As a sleep specialist who is certified through the American Board of Psychiatry and Neurology (ABPN), I share the concerns that many of you have about the Maintenance of Certification (MOC) program that is implemented by the member boards of the American Board of Medical Specialties (ABMS).
Recently the American Board of Internal Medicine (ABIM) announced that its diplomates who are certified in a subspecialty will no longer need to maintain underlying certification. This positive change was welcome news for the 3,600 internists who are certified in sleep medicine, and it was a hopeful sign for many of the rest of us.

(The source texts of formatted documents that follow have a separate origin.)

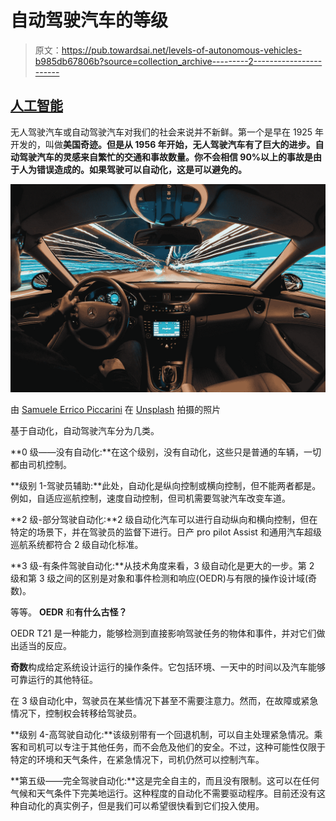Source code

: # 自动驾驶汽车的等级

> 原文：<https://pub.towardsai.net/levels-of-autonomous-vehicles-b985db67806b?source=collection_archive---------2----------------------->

## [人工智能](https://towardsai.net/p/category/artificial-intelligence)

无人驾驶汽车或自动驾驶汽车对我们的社会来说并不新鲜。第一个是早在 1925 年开发的，叫做**美国奇迹。但是从 1956 年开始，无人驾驶汽车有了巨大的进步。自动驾驶汽车的灵感来自繁忙的交通和事故数量。你不会相信 90%以上的事故是由于人为错误造成的。如果驾驶可以自动化，这是可以避免的。**

![](img/d15cdb0f72c4870b8d3a58e5865acd20.png)

由 [Samuele Errico Piccarini](https://unsplash.com/@samuele_piccarini?utm_source=medium&utm_medium=referral) 在 [Unsplash](https://unsplash.com?utm_source=medium&utm_medium=referral) 拍摄的照片

基于自动化，自动驾驶汽车分为几类。

**0 级——没有自动化:**在这个级别，没有自动化，这些只是普通的车辆，一切都由司机控制。

**级别 1-驾驶员辅助:**此处，自动化是纵向控制或横向控制，但不能两者都是。例如，自适应巡航控制，速度自动控制，但司机需要驾驶汽车改变车道。

**2 级-部分驾驶自动化:**2 级自动化汽车可以进行自动纵向和横向控制，但在特定的场景下，并在驾驶员的监督下进行。日产 pro pilot Assist 和通用汽车超级巡航系统都符合 2 级自动化标准。

**3 级-有条件驾驶自动化:**从技术角度来看，3 级自动化是更大的一步。第 2 级和第 3 级之间的区别是对象和事件检测和响应(OEDR)与有限的操作设计域(奇数)。

等等。 **OEDR** 和**有什么古怪？**

OEDR T21 是一种能力，能够检测到直接影响驾驶任务的物体和事件，并对它们做出适当的反应。

**奇数**构成给定系统设计运行的操作条件。它包括环境、一天中的时间以及汽车能够可靠运行的其他特征。

在 3 级自动化中，驾驶员在某些情况下甚至不需要注意力。然而，在故障或紧急情况下，控制权会转移给驾驶员。

**级别 4-高驾驶自动化:**该级别带有一个回退机制，可以自主处理紧急情况。乘客和司机可以专注于其他任务，而不会危及他们的安全。不过，这种可能性仅限于特定的环境和天气条件，在紧急情况下，司机仍然可以控制汽车。

**第五级——完全驾驶自动化:**这是完全自主的，而且没有限制。这可以在任何气候和天气条件下完美地运行。这种程度的自动化不需要驱动程序。目前还没有这种自动化的真实例子，但是我们可以希望很快看到它们投入使用。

In a recent letter of thanks to the ABIM, I expressed my hope that their action will set a precedent for other sleep medicine boards to follow. To make sure that this issue is on the agenda, I then sent letters to the American Board of Psychiatry and Neurology (ABPN) and the American Board of Family Medicine (ABFM) requesting that they take similar action. Of the six ABMS member boards that offer sleep medicine certification, only the ABPN and the ABFM continue to require sleep specialists to maintain underlying certification.
I believe that this requirement is an unnecessary burden for sleep medicine physicians. It also doesn’t reflect the specialization of many sleep medicine practices today. Ultimately, physicians should be afforded the flexibility to maintain those certifications that are most relevant to their individual practice.
I look forward to keeping you updated on this and other relevant issues during my term as your president. As the professional society for the sleep field, the AASM will continue to advocate for all of our members.